The task was defined as a scientific writing scenario, i.e., the participants were asked to prepare materials and an outline for writing an essay on a given topic. The assignments were: > (1) Search for relevant articles to be used as references in the essay. > (2) Search for relevant keywords representing topics to be used to structure the essay

An interesting insight is that for the IntentRadar system, precision is slightly increasing toward the end of the session for novel documents. This suggests that richer interaction becomes crucial to discover novel information, in particular for these exploratory tasks that were studied in the experiment. This suggests that even though the participants were shown more keywords in the IntentRadar system, they were able to select relevant keywords from the display. Interestingly, the participants who used the IntentRadar system were significantly less convinced that they had found the right articles during the task. Given that the retrieval effectiveness was found to be significantly better for the IntentRadar system, and therefore the responses from the system were of better quality, a possible explanation is that because of the visualization the participants became more aware of other potentially relevant directions that they could not explore in the given time, and therefore might have been more informed about potentially relevant, but not yet explored, topics.
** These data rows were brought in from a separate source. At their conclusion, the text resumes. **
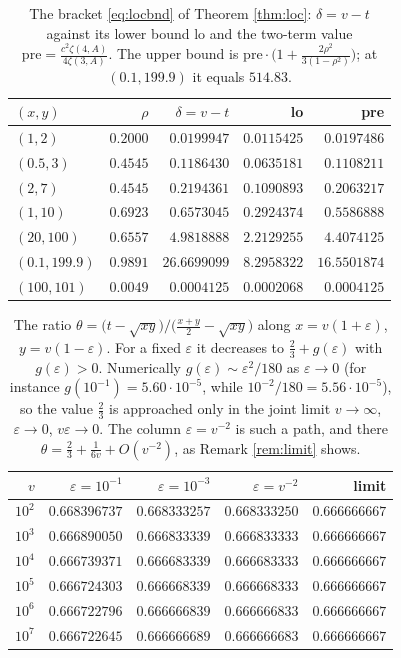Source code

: \documentclass[11pt,a4paper]{amsart}
\theoremstyle{definition}
\newcommand{\eps}{\varepsilon}
\begin{document}
\begin{table}[htbp]\centering\small
\caption{The bracket \eqref{eq:locbnd} of Theorem \ref{thm:loc}: $\delta=v-t$ against its
lower bound $\mathrm{lo}$ and the two-term value
$\mathrm{pre}=\frac{c^{2}\zeta(4,A)}{4\zeta(3,A)}$. The upper bound is
$\mathrm{pre}\cdot\big(1+\frac{2\rho^{2}}{3(1-\rho^{2})}\big)$; at $(0.1,199.9)$ it equals
$514.83$.}
\label{tab:brk}
\begin{tabular}{lrrrr}
\toprule
$(x,y)$ & $\rho$ & $\delta=v-t$ & lo & pre\\
\midrule
$(1,2)$ & $0.2000$ & $0.0199947$ & $0.0115425$ & $0.0197486$\\
$(0.5,3)$ & $0.4545$ & $0.1186430$ & $0.0635181$ & $0.1108211$\\
$(2,7)$ & $0.4545$ & $0.2194361$ & $0.1090893$ & $0.2063217$\\
$(1,10)$ & $0.6923$ & $0.6573045$ & $0.2924374$ & $0.5586888$\\
$(20,100)$ & $0.6557$ & $4.9818888$ & $2.2129255$ & $4.4074125$\\
$(0.1,199.9)$ & $0.9891$ & $26.6699099$ & $8.2958322$ & $16.5501874$\\
$(100,101)$ & $0.0049$ & $0.0004125$ & $0.0002068$ & $0.0004125$\\
\bottomrule
\end{tabular}
\end{table}

\begin{table}[htbp]\centering\small
\caption{The ratio $\theta=\big(t-\sqrt{xy}\big)/\big(\frac{x+y}{2}-\sqrt{xy}\big)$ along
$x=v(1+\eps)$, $y=v(1-\eps)$. For a fixed $\eps$ it decreases to
$\frac23+g(\eps)$ with $g(\eps)>0$. Numerically $g(\eps)\sim\eps^{2}/180$ as $\eps\to0$
(for instance $g(10^{-1})=5.60\cdot10^{-5}$, while $10^{-2}/180=5.56\cdot10^{-5}$), so the
value $\frac23$ is approached only in the joint limit $v\to\infty$, $\eps\to0$,
$v\eps\to0$. The column $\eps=v^{-2}$ is such a path, and there
$\theta=\frac23+\frac{1}{6v}+O(v^{-2})$, as Remark \ref{rem:limit} shows.}
\label{tab:inf}
\begin{tabular}{rrrrr}
\toprule
$v$ & $\eps=10^{-1}$ & $\eps=10^{-3}$ & $\eps=v^{-2}$ & limit\\
\midrule
$10^{2}$ & $0.668396737$ & $0.668333257$ & $0.668333250$ & $0.666666667$\\
$10^{3}$ & $0.666890050$ & $0.666833339$ & $0.666833333$ & $0.666666667$\\
$10^{4}$ & $0.666739371$ & $0.666683339$ & $0.666683333$ & $0.666666667$\\
$10^{5}$ & $0.666724303$ & $0.666668339$ & $0.666668333$ & $0.666666667$\\
$10^{6}$ & $0.666722796$ & $0.666666839$ & $0.666666833$ & $0.666666667$\\
$10^{7}$ & $0.666722645$ & $0.666666689$ & $0.666666683$ & $0.666666667$\\
\bottomrule
\end{tabular}
\end{table}
\end{document}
Experiment 2 - Information Comprehension

the focus of the study was threefold. First, to study if the visualization would assist users in the comprehension process. Second, to study if the users preferred interaction with the visualization. Third, if the visualization would improve the output of the comprehension process. RQ5 Comprehension process: Do participants in the visualization condition inspect the search result space using the visualization more often than using the result list? RQ6 Interaction support: Do participants in the visualization condition select keywords from the visualization more often than from the result list? RQ7 Comprehension outcome: Does the visualization result in improved information comprehension outcome? RQ8 User Experience: Does the result presentation using the visualization result in improved user experience?